Sam Gentle.com

Reconstitution

I know a lot of people who would be quite keen on some kind of brain preservation. There's been some interesting progress in phyiscally preserving brains in a way that, presumably, preserves their function until we have the technology to reanimate them. Though, of course, it's fairly unlikely that your recently-thawed brain would be transplanted into a new body directly. Instead, we'd likely have some way to store and transfer the information represented in that brain.

And for many others that digital transfer, mind uploading and so on, is the real point. If you could upload your brain into a computer, it would never be possible to really die. Of course, your body could die, but your mind could live on, either in a new body or, perhaps, simulated directly on a computer itself.
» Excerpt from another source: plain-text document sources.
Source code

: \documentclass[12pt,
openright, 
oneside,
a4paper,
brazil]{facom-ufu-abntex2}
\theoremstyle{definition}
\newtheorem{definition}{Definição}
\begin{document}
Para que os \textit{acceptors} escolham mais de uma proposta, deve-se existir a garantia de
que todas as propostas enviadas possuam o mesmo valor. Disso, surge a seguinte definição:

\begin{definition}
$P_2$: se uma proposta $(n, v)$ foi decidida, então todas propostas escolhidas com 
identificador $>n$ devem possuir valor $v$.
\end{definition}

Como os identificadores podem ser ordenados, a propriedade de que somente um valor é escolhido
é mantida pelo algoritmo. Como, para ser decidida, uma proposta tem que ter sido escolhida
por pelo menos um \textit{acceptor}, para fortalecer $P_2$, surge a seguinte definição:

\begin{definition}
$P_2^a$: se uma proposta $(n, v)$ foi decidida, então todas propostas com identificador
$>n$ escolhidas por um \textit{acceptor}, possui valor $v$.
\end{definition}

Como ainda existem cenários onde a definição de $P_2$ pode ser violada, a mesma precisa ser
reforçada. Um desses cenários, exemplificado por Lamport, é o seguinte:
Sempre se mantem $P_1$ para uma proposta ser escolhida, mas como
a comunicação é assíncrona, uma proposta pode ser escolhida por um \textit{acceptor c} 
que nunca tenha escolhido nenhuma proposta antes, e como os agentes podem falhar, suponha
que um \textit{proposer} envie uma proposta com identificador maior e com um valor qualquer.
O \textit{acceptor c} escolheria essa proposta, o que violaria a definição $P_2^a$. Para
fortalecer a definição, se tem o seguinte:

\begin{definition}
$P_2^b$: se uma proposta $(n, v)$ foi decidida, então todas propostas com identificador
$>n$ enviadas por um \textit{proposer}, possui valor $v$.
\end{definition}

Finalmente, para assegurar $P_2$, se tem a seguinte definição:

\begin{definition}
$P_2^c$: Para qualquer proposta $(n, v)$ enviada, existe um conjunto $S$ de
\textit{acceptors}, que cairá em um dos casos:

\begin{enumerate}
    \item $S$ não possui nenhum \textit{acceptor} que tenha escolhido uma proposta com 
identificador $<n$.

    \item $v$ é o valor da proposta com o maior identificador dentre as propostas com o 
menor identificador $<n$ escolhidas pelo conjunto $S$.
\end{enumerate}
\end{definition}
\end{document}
There's some fairly significant ethical mazes to navigate, but there's no arguing that there's something fairly compelling about immortality.

But what if only part of your memories could be reconstructed? Or if the version of you that lived on was imperfectly duplicated – had some slight personality changes or quirks not present in the original. We seem fairly comfortable with assigning a continuous identity to people who experience personality changes or lose memory from strokes. Obviously it would be ideal if the replication was completely accurate, but something is, perhaps, better than nothing.

The craziest thing I've heard along this vein is the idea that once you accept imperfect replication, you might not need mind uploading at all. Maybe I die with no brain scan, no cryogenic process, and a direct copy of my mind is impossible. However, you have thousands of hours of video of me talking, thinking, interacting with people. Could you reconstitute a mind by working backwards from that material? What if it's not video but third parties' memories of me? Or my writing? Perhaps this post itself could someday be used to remake its creator – or, at least, someone pretty similar.

The uncertain question, of course, is how much that reconstituted person would be you. Or if it's not you, would that still be worthwhile? Our notion of identity is very limited, and seems unlikely to hold up in the face of the serious complexity the future will bring. For me, I think I'd be happy to know that someone who thinks like I think is out there, who remembers some of the things I remember or shares similar ideas. Whether that person is me or not may be beside the point.

Once you get that far, it starts to seem like the whole mind uploading thing might not even be necessary. If what I want is for my mind to live on beyond the lifetime of my body, and I'm willing to accept that it may happen imperfectly or piecemeal, I can start doing that today. Each time I share an idea, I'm imperfectly transferring that part of my mind. If the person receiving that idea likes it enough to share it with others, the process will repeat.

And if that idea lives on, jumping mind to mind through the generations, maybe that is a kind of immortality.